• RECORDED INFORMATION

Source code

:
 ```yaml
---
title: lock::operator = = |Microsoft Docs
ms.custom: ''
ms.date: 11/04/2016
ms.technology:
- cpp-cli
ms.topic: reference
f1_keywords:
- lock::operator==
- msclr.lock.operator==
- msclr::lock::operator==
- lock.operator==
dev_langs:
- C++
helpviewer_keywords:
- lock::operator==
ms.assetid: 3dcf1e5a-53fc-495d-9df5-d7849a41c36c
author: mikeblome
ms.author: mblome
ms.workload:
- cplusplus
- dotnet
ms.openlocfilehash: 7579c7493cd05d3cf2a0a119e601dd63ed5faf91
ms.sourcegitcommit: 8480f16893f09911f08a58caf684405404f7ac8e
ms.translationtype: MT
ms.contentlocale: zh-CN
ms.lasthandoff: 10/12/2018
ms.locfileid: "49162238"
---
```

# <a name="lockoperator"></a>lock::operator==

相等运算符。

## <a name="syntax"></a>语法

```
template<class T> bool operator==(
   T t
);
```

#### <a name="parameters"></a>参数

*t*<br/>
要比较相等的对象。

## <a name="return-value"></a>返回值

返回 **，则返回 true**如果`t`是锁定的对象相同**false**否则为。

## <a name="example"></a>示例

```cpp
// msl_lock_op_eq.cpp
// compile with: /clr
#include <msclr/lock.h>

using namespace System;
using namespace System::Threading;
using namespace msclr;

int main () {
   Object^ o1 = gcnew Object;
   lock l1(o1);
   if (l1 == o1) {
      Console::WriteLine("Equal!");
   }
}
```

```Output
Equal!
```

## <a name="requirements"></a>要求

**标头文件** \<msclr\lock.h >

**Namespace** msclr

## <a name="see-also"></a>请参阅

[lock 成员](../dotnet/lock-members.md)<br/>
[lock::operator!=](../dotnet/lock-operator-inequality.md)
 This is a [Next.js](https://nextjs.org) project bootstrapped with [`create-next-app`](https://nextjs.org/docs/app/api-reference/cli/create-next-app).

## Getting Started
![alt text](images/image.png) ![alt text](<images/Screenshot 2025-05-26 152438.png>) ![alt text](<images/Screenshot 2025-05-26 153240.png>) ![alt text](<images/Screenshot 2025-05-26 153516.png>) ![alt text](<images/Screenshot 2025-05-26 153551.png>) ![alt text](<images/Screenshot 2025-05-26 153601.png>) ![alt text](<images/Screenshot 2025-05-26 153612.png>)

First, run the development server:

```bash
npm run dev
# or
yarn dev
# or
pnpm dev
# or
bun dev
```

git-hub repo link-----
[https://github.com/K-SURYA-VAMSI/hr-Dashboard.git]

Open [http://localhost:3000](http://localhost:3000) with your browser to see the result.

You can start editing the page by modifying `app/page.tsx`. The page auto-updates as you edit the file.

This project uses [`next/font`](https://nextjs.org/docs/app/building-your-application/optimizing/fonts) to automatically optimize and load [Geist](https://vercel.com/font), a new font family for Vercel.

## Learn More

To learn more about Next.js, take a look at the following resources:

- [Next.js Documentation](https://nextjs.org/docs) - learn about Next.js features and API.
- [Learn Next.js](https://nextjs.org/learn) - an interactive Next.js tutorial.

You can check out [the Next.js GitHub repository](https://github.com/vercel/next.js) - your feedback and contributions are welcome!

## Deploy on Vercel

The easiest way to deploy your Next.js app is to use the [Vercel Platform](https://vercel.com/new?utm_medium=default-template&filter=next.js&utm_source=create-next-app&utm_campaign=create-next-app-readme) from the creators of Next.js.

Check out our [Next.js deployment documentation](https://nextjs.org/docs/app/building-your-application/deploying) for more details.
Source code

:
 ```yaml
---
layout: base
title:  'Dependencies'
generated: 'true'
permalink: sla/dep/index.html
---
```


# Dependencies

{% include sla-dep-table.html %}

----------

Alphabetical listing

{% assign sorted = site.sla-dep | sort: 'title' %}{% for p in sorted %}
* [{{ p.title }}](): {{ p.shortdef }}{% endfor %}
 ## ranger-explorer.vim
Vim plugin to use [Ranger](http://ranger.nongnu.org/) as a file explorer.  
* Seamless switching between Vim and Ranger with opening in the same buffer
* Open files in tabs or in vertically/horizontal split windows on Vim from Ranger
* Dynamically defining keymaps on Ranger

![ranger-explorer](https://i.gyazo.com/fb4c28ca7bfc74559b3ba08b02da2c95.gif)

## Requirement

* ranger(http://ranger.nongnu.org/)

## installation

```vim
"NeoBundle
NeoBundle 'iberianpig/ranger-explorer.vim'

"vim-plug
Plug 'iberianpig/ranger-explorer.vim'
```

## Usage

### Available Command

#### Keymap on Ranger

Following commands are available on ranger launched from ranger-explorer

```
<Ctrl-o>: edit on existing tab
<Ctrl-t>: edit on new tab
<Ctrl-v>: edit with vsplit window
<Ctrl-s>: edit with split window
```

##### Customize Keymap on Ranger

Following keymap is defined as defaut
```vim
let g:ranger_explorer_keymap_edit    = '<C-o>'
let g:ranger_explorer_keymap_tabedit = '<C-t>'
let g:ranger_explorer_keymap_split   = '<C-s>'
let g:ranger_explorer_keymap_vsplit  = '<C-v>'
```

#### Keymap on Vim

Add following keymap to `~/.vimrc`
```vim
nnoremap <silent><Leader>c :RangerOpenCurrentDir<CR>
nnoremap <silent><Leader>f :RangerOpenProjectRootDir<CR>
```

• EXERCISE DESCRIPTION
Set out every line from the material that contains the string "true".

• RESPONSE TO THIS EXERCISE
返回 **，则返回 true**如果`t`是锁定的对象相同**false**否则为。
generated: 'true'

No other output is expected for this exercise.